**ACTIVITY**
Copy out nothing but the line containing "## (10108)山西大学" and the lines that follow it to the end of the entries, exactly as they stand.
Start of MATERIAL SUPPLIED
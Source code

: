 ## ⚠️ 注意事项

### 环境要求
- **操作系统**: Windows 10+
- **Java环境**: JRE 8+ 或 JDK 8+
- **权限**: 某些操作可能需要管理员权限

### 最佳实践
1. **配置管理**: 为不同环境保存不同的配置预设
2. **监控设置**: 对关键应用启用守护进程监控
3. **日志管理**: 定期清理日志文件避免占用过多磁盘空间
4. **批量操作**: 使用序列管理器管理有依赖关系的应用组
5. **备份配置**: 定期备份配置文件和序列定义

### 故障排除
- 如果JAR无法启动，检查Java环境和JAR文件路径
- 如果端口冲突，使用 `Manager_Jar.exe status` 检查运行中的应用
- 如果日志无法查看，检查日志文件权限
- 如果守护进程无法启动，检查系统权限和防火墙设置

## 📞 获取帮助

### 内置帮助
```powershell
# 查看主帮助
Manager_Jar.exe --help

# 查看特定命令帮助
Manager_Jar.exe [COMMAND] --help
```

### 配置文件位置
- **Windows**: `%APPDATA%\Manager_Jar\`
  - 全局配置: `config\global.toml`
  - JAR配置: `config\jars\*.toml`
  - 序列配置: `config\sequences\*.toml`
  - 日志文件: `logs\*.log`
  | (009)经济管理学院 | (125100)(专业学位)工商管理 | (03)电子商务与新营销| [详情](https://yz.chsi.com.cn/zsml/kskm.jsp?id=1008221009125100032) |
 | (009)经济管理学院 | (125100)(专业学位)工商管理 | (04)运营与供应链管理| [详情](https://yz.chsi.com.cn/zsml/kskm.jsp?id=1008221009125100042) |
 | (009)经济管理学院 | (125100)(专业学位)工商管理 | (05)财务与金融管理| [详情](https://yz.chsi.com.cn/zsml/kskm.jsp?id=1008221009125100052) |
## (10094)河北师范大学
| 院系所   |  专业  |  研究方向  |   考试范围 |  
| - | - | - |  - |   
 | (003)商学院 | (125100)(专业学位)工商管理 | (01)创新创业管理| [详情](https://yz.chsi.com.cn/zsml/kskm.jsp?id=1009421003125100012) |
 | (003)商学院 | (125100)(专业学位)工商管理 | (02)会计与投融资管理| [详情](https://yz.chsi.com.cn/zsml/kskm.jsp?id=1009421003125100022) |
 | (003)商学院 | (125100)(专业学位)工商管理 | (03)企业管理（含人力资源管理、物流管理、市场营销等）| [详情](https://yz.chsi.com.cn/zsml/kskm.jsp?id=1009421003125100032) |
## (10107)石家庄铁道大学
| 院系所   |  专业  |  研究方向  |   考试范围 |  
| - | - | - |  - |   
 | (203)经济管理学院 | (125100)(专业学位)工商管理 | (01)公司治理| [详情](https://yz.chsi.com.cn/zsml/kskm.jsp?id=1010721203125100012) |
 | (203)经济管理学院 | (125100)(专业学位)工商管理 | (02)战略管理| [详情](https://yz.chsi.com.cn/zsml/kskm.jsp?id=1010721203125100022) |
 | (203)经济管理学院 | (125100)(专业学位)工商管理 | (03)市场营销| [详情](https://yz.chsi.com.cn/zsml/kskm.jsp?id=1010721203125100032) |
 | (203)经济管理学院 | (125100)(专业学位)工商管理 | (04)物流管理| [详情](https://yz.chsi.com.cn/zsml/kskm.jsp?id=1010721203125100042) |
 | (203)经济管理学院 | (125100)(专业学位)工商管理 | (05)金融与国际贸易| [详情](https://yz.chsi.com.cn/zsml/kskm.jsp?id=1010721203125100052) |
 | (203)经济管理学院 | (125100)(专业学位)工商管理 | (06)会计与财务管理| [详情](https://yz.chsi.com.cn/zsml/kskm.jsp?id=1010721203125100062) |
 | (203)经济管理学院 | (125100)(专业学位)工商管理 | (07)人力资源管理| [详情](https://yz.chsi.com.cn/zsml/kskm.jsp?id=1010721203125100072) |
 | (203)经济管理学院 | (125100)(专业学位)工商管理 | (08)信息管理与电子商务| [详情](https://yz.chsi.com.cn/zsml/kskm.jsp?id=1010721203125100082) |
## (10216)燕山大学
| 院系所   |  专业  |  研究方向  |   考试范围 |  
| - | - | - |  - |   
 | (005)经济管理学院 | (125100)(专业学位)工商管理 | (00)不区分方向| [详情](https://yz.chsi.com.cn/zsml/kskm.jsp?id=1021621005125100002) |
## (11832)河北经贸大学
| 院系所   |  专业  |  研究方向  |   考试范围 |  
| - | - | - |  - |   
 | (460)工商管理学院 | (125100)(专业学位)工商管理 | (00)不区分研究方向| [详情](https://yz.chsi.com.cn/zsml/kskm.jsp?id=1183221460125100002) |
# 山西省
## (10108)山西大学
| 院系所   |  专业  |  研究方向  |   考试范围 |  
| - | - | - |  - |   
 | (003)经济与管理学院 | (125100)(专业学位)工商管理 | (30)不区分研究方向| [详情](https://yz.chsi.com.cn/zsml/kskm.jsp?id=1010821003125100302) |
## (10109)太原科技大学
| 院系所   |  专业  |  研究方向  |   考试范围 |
End of MATERIAL SUPPLIED
**SOLVED EXERCISE**
## (10108)山西大学
| 院系所   |  专业  |  研究方向  |   考试范围 |  
| - | - | - |  - |   
 | (003)经济与管理学院 | (125100)(专业学位)工商管理 | (30)不区分研究方向| [详情](https://yz.chsi.com.cn/zsml/kskm.jsp?id=1010821003125100302) |
## (10109)太原科技大学
| 院系所   |  专业  |  研究方向  |   考试范围 |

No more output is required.